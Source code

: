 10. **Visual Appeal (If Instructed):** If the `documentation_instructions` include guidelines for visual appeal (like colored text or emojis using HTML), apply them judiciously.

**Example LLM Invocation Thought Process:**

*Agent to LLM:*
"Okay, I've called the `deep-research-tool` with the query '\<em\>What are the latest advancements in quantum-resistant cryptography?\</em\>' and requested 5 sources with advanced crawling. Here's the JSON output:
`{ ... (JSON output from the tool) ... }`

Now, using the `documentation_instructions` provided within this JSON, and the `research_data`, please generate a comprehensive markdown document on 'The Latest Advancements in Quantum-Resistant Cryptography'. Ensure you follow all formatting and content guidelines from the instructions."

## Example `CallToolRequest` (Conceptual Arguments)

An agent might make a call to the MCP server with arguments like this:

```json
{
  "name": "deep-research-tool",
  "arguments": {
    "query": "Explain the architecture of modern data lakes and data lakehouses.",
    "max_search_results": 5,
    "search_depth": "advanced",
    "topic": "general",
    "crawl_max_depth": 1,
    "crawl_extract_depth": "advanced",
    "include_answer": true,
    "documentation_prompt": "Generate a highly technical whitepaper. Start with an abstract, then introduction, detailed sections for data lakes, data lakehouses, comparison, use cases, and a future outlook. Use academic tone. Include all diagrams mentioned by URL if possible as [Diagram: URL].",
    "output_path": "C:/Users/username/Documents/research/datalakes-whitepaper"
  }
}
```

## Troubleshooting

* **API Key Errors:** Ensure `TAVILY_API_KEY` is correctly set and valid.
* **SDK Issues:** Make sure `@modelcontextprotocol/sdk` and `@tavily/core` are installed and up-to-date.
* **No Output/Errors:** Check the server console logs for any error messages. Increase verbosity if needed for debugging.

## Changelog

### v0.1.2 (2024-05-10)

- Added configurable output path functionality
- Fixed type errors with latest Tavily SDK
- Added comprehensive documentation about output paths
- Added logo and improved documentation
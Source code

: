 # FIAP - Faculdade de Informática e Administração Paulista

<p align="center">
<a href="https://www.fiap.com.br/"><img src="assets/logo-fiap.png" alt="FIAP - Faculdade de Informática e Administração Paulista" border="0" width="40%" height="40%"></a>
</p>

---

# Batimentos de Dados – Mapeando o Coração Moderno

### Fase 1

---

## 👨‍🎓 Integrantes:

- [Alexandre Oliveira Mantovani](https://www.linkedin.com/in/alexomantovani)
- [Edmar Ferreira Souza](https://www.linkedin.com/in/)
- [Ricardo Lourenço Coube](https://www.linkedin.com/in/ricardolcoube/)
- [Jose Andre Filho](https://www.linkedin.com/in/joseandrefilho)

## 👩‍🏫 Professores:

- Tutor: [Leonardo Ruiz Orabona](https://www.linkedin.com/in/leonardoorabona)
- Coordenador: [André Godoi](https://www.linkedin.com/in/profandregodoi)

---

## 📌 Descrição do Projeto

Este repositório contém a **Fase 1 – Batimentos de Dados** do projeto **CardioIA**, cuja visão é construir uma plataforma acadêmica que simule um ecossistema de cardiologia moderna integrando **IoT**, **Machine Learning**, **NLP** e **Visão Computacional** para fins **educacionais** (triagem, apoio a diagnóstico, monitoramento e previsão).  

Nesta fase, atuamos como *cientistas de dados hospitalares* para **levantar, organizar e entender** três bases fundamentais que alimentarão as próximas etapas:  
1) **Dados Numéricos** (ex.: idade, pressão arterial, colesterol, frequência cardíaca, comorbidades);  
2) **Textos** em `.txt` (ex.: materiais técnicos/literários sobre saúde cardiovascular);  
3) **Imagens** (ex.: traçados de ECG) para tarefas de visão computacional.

____

What you need to do — Select every line of the records holding the string "comprehensive".

Task solution —
Now, using the `documentation_instructions` provided within this JSON, and the `research_data`, please generate a comprehensive markdown document on 'The Latest Advancements in Quantum-Resistant Cryptography'. Ensure you follow all formatting and content guidelines from the instructions."
- Added comprehensive documentation about output paths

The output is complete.